Quantitative analysis was carried out by injecting 10 μL into an HPLC (HPLC-1525; Waters, Worcester, MA, USA) with a UV detector set at 320 nm. Elution was performed at a constant flow rate of 1.0 mL min-1 at 40 ℃ with acetonitrile and a mixture of 0.5% formic acid in a gradient: initial mobile phase of 10% acetonitrile for 4 min, increased to 35% for 4 min, then decreased to 10% for 4 min, for a total run time of 12 min. The allelochemicals tricin and momilactone B were quantified by interpolating the peak area on the HPLC chromatogram to a standard curve constructed from the peak area of authentic tricin and momilactone B (Yang & Kong, 2017).
2.5 PLFA analysis
The soil samples collected from the experiment 3 were subjected to PLFA analysis that was conducted following method of Sun et al. (2014) with minor modifications.

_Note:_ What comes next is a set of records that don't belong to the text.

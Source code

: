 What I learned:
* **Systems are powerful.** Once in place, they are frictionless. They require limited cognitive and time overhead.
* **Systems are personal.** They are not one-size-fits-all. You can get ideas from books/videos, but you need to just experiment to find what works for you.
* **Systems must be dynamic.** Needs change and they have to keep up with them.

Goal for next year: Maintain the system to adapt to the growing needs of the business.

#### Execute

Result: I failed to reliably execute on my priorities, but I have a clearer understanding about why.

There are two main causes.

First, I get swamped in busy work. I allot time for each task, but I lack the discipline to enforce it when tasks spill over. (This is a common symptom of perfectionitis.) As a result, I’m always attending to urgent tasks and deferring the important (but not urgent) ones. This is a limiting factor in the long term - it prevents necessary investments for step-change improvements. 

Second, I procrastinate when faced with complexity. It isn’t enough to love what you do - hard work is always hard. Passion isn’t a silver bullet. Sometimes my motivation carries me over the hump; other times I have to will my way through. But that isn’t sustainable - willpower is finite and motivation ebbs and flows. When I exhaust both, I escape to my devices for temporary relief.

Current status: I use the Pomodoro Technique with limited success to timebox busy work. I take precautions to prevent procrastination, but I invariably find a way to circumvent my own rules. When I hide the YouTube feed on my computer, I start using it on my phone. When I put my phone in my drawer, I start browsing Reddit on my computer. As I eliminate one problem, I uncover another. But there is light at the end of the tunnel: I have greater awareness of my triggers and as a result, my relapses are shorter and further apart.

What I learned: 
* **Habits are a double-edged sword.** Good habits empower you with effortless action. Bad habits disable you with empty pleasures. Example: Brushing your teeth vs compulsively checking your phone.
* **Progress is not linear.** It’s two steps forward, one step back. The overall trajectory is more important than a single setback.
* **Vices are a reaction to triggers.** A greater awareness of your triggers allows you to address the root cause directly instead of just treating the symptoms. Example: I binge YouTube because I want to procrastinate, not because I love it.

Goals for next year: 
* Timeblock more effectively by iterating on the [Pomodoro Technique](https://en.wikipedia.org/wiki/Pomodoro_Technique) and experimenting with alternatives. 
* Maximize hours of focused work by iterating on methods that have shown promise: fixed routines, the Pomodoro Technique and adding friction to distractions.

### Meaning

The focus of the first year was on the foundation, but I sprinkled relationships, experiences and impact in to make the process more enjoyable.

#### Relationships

Briefly, freeze-dried soil was extracted with a mixture of CHCl3-MeOH-citrate butter (1:2:0.8, v/v/v), and the phospholipids were separated from other lipids on a silica-gelfilled solid-phase extraction cartridge (0.50 g Si; Supelco, Inc., Bellefonte, PA, USA). The resulting fatty acid methyl esters (FAMEs) were identified and quantified by GC-MS. The identification of the FAMEs was based on retention time comparisons with FAMEs controls (Supelco, Inc., Bellefonte, PA, USA). Quantification was performed by calibration against standard solutions of nonadecanoate methylester (C19:0), which were also considered as internal standards.

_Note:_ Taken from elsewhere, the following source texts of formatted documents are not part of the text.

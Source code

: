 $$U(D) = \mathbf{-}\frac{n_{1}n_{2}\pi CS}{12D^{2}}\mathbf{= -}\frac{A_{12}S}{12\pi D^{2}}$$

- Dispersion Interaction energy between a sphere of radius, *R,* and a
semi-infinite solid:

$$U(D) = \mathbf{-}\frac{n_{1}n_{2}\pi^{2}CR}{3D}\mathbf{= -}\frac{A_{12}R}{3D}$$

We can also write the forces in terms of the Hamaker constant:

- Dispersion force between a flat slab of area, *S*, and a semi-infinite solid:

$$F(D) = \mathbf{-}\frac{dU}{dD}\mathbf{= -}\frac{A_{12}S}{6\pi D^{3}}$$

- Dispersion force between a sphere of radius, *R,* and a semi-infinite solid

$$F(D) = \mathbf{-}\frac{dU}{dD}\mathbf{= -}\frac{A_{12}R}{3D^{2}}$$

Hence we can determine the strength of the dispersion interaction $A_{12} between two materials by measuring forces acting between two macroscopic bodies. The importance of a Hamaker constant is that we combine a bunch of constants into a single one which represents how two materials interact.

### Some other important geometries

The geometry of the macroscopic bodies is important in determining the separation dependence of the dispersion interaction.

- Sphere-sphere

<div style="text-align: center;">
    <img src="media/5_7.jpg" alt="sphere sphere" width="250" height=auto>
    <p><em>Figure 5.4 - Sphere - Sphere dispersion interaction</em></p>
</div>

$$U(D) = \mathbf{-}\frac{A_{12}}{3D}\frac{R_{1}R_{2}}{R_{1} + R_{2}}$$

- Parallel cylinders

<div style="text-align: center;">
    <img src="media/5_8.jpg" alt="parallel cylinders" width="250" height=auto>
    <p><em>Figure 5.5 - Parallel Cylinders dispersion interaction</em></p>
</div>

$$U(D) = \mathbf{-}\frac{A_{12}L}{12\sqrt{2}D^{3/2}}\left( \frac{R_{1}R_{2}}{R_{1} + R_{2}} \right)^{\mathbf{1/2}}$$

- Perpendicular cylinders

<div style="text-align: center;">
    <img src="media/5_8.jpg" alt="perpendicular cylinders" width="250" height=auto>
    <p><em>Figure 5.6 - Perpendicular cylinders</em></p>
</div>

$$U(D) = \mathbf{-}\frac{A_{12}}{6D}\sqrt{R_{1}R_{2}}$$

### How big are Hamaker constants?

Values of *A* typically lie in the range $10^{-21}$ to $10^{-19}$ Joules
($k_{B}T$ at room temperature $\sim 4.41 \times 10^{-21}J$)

A total of 16 PLFAs were identified and quantified for the analysis. Twelve fatty acids (i-15:0, a-15:0, i-16:0, i-17:0, 16:1 ω7c, 16:1ω9c, cy-17:0, 14:0, 15:0, 16:0, 17:0 and 18:0) were considered as bacterial. Among them, four fatty acids (i-15:0, a-15:0, i-16:0 and i-17:0) were identified as Gram-positive bacteria (Gram+) and 3 fatty acid (16:1 ω7c, 16:1ω9c and cy-17:0) were identified as Gram-negative bacteria (Gram-). Fungi were assessed by 18:1ω7c and 18:1ω9c. Actinomycetes were assessed by 10Me17:0 and 10Me18:0.